Wer Leid erfährt, braucht keine philosophische Abhandlung. Aber auch keine billigen Trostpflaster. Der Glaube besteht darin, inmitten des Unfassbaren nicht zu verstummen. Vielleicht ist das die einzige ernstzunehmende Theodizee: keine Antwort, sondern eine Beziehung, in der selbst das Anklagen noch Ausdruck von Vertrauen ist.

"Gott, du bist mir unbegreiflich – und doch bleibe ich bei dir."

Weiterführende Literatur

• Hans Jonas: Der Gottesbegriff nach Auschwitz

• Dorothee Sölle: Leiden

• Jürgen Moltmann: Der gekreuzigte Gott

• Martin Luther: De servo arbitrio und Predigten über Hiob

• Simone Weil: Schwerkraft und Gnade

• Elie Wiesel: Die Nacht


Gebet aus der Tiefe

Gott,

ich weiß nicht, wo du bist,

und ich weiß nicht, ob du mir noch nahe bist.

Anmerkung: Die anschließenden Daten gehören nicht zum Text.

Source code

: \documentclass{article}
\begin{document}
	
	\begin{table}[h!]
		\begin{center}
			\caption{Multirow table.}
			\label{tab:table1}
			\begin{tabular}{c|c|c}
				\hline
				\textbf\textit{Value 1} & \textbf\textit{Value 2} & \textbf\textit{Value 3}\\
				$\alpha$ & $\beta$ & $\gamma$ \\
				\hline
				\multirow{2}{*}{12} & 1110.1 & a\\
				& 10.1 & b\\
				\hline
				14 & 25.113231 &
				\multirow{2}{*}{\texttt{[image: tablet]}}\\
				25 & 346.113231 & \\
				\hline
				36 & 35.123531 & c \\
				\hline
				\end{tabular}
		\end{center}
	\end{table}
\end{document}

Doch ich schreie, weil ich nicht verstummen kann.

Ich klage, weil Schweigen dich verleugnen würde.

Ich halte an dir fest, selbst wenn du mich loslässt.

Du bist verborgen – und ich bin dir ausgeliefert.

Aber ich bin noch da.

Und ich hoffe, du auch.

Amen.


Diesen Text habe ich mit Hilfe von KI erstellt. Er enspricht meiner Meinung.